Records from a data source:

Start of Block

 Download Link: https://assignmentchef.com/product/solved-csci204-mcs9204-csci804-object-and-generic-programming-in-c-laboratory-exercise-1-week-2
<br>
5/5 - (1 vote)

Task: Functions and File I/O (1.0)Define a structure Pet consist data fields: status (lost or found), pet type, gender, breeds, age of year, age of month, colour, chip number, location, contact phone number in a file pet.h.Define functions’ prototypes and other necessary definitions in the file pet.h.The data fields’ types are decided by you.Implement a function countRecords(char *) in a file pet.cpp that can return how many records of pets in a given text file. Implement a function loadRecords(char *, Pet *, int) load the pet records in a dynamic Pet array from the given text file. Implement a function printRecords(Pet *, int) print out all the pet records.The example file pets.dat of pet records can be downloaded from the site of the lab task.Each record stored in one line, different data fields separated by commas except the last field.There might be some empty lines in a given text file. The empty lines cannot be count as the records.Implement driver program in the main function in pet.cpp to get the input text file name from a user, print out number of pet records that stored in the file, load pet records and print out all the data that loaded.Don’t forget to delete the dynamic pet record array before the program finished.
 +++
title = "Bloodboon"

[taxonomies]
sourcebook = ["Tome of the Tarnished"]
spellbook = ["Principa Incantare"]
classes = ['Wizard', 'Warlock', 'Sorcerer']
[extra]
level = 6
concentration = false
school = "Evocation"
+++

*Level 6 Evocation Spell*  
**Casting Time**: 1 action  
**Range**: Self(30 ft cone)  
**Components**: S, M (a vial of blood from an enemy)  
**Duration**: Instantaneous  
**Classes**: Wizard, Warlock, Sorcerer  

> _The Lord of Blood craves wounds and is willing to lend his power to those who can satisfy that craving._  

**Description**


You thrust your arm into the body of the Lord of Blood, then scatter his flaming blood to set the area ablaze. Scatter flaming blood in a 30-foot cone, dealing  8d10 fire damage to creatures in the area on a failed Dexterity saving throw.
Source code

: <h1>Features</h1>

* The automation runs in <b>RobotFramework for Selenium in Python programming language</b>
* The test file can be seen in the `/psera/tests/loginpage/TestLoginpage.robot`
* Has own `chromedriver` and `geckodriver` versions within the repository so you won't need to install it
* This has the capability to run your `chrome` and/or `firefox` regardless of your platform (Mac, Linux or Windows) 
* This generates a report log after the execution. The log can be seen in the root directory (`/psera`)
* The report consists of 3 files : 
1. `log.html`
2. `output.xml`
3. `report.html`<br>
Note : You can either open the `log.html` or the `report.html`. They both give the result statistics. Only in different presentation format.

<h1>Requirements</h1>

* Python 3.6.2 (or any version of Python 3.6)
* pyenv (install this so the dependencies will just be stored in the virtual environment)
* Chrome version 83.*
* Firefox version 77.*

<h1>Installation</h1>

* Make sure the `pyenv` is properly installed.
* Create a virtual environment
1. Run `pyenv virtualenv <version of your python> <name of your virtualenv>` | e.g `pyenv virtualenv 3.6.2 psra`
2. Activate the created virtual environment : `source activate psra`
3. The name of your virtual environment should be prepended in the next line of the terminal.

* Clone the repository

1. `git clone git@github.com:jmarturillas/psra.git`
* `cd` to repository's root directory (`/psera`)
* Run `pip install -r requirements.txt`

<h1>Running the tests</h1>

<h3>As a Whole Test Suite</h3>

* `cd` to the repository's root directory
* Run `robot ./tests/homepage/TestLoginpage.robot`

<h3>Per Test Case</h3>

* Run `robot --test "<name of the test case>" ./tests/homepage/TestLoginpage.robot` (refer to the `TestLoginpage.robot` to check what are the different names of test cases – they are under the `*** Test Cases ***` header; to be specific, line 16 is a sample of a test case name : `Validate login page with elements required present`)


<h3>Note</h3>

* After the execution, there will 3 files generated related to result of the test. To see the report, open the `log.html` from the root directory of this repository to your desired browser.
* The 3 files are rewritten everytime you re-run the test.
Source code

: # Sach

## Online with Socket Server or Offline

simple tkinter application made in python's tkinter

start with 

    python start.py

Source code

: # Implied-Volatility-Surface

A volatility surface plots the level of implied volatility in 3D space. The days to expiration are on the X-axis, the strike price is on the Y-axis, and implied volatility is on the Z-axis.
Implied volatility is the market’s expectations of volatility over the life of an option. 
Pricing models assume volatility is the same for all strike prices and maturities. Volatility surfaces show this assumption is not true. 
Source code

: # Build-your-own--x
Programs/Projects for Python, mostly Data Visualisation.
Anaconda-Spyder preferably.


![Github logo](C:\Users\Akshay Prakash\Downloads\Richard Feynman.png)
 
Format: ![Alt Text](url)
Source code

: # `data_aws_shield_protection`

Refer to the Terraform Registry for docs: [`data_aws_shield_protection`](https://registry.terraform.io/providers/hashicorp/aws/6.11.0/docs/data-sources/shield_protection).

End of Block

● **Problem to work on**
Every line above in which the word "execution" occurs is to be copied.

● **Exercise result**
* This generates a report log after the execution. The log can be seen in the root directory (`/psera`)
* After the execution, there will 3 files generated related to result of the test. To see the report, open the `log.html` from the root directory of this repository to your desired browser.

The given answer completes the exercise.